A última coisa que vi foram os olhos negros de Neide. Então tudo ficou turvo. Senti como atravessando uma névoa narcótica e cinzenta. Percebi que na verdade estava no chão ao lado de várias pessoas com roupa antiquada, que olhavam assustadas a uma porta fechada. Falavam muito. Olhei ao redor. Era tudo muito tosco e simples. Estaria nalguma fazenda? De dentro da porta ouvi gritos de dor que me fizeram gelar a espinha. Dali a pouco saiu tonto, cambaleando, um velhinho que gemia segurando o maxilar. O próximo era um negro sem camisa. Estava algemado. Dois homens brancos o seguravam. Gritava tentando fugir mas foi levado a força a dentro, onde mais gritos de arrepiar o cabelo e batidas metálicas de atiçar a imaginação com a mais horripilante expectativa.

Eu seria o próximo, por isso fui levantando de fininho mas fui interceptado por uma velhinha de alvo cabelo e um jovem muito alto e muito magro. Ela foi dizendo num sotaque estranho:

- Vamos, meu filho, coragem. Nem penses na consequência de deixar teus dentes nesse estado. Deus te livre! Aproveites que quem está ali é doutor Tiradentes, o melhor arrancador que existe. Ninguém morreu por obra dele. E sabe-se-lá quando estará de volta a esta vila!

Voltei a meu lugar. Lá dentro a confusão era infernal. Parecia que o negro procurava fugir a todo custo. Sozinho correndo e gemendo, segurando a boca. Os dois brancos saíram atrás calmamente.

Fiquei aterrorizado. Quis fugir mas três homens, entre eles um dos que seguraram o negro, me conduziram na marra lá a dentro e me amarraram a uma cadeira inclinada e me administraram goela abaixo uns goles de cachaça, e da boa. Um homem maduro, moreno, de cabelo curto, era Tiradentes. Não se parecia com o cabeludo de camisola e corda no pescoço dos livros escolares. Estranho que nessa hora me veio à cabeça a questão de por que Tiradentes é patrono da polícia militar e não dos dentistas. Seus assistentes eram dois negros suados, sem camisa e com tremendo bafo de pinga. Amarraram minhas pernas. Um enfiava em minha boca uma barra de ferro pra a manter aberta enquanto o outro deu, com o braço direito, uma gravata em minha testa pra manter minha cabeça contra o encosto da cadeira. Fiquei horrorizado ao ver pegar dois longos alicates sujos. Nem os esterilizara. E saberia o que é isso? Talvez ainda nem tivessem inventado o microscópio.

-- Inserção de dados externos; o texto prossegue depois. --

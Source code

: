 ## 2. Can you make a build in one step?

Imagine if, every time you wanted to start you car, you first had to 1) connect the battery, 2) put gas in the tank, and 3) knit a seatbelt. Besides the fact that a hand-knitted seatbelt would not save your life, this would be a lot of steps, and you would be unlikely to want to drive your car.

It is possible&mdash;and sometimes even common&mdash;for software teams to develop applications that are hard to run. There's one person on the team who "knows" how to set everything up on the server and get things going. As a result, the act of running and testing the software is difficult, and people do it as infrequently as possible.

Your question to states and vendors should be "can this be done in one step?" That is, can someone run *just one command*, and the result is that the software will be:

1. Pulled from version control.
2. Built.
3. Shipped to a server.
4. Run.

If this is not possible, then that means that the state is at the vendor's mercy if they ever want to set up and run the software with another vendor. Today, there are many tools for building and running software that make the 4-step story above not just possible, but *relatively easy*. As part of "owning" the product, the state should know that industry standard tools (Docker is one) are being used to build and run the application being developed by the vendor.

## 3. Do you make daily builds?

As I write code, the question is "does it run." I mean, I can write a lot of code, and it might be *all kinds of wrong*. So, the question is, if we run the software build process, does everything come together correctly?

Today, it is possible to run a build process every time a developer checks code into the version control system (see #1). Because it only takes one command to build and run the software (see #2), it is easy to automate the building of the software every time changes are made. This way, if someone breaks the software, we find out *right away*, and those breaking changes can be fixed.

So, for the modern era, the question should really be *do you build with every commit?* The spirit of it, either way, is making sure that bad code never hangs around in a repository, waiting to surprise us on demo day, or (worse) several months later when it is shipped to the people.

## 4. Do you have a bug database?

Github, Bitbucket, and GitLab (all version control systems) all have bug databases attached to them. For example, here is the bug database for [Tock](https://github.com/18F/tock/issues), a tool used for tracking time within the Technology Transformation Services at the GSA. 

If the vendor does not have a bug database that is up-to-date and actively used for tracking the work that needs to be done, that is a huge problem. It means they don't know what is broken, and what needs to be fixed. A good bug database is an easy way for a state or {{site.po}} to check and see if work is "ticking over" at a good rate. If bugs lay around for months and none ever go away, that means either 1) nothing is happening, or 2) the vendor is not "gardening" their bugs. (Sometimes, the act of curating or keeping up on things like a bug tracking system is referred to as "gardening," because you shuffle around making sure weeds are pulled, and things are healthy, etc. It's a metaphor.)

Nem sei descrever o que sofri. Meu dente era enorme, arraigado, acavalado e cariado. Ele puxava de todo jeito e não conseguia arrancar. Quase desmaiei de dor. Gritei mais que todos os outros juntos. Ele mudava de posição, trocava de alicate, blasfemava, esbravejava, xingava a mãe. Minha camisa já estava empapada de sangue. Quando, enfim, arrancou senti uma dor inimaginável, intensificada ainda mais por mais outros goles de cachaça que me ensoparam a camisa já quase toda empapada de sangue.

Desmaiei. Fui voltando à consciência lentamente. Quis gritar. Quando abri os olhos vi que estava com Neide e Leandro. Ela foi dizendo:

- Foi um sucesso. Estava difícil extrair mas doutor Leandro é craque mesmo. Não disse que sentirias absolutamente nada? Essa nova anestesia é uma maravilha.

Juro, juro que, se estivesse armado naquele momento, teria matado com todas as balas aquelas duas equivocadas criaturas!